Before Watchmen: Minutemen #1

Creators | How did Darwyn Cooke get involved with the Before Watchmen comics? “I was kind of dragged into it kicking and screaming by [DC Comics Co-Publisher] Dan DiDio. He had been discussing this for what does amount to several years now, and the first time he had approached me about it, I had actually turned it down simply because I couldn’t see doing anything that would live up to the original. And, it was about a year later, the story idea that I’m working on now sort of came to me and I realized that there was a way to do the project, and I had a story that I thought was exciting enough to tell.
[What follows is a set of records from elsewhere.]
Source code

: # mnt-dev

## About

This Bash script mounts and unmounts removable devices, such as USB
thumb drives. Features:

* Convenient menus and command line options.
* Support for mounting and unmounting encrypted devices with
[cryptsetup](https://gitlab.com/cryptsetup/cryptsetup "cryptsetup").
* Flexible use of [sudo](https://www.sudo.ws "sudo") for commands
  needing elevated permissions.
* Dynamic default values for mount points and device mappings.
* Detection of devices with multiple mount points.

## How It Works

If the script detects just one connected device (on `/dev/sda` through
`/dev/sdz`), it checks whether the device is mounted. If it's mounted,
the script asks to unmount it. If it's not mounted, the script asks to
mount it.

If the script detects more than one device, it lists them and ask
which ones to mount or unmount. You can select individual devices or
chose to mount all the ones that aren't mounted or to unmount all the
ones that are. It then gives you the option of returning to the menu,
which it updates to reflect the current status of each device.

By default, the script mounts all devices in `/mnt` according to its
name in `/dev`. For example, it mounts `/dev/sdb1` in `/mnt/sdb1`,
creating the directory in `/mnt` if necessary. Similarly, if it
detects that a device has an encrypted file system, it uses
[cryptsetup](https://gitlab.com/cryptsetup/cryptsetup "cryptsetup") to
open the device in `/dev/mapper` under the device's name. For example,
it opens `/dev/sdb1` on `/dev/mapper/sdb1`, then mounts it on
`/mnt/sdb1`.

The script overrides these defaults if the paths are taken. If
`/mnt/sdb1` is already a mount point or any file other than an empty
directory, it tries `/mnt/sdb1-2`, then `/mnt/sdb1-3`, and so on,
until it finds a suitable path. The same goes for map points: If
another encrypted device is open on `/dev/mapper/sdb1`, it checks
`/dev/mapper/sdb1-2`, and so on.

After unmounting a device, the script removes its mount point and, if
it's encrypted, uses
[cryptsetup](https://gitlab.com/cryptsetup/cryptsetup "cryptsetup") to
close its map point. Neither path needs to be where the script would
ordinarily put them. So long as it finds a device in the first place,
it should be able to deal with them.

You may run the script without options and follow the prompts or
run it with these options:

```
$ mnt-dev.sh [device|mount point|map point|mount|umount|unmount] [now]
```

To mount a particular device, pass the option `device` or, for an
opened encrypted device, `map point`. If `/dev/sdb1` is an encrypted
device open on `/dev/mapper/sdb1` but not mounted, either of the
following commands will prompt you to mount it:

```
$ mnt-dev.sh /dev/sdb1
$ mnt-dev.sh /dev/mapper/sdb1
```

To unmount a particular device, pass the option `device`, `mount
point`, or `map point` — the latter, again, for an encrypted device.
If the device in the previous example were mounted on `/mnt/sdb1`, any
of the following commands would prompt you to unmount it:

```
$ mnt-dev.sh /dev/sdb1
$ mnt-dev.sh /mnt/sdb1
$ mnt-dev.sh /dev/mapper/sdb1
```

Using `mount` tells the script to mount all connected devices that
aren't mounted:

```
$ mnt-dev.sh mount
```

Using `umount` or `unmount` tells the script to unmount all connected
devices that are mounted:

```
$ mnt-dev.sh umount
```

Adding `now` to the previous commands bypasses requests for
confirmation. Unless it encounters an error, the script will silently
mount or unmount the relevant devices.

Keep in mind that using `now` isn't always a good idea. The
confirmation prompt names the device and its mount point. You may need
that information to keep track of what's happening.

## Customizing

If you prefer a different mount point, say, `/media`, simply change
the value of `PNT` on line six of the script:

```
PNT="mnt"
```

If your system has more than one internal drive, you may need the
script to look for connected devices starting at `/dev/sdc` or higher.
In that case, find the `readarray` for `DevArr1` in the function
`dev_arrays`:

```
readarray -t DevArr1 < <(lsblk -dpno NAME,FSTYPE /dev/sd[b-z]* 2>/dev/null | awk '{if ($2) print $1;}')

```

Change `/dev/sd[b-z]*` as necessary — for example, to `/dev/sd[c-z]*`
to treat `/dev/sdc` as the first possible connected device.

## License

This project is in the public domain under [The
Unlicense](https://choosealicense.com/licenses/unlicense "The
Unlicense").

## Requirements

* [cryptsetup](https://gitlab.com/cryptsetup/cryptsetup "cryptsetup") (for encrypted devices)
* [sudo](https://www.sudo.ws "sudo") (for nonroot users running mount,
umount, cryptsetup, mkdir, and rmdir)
So I phoned Dan up and said, ‘Hey, if you still got room, I’m in.’” [Rolling Stone]

Creators | Ron Marz discusses Prophecy, his upcoming comic that turns the whole Mayan calendar thing into a crossover event that will bring together an eclectic group of characters, and defends the idea of crossovers in general: “If your objection is “they’re not in the same universe,” or a crossover somehow offends your sense of continuity, I’d suggest you’re missing the point. More than any other medium, comics are about unfettered imagination, about making the impossible possible. If you’re going to let some perceived “rules” prevent you from telling an exciting story, you’re just not trying very hard. Having a sense of wonder, of discovery, is much more important than following some set of perceived rules and regulations.” [MTV Geek]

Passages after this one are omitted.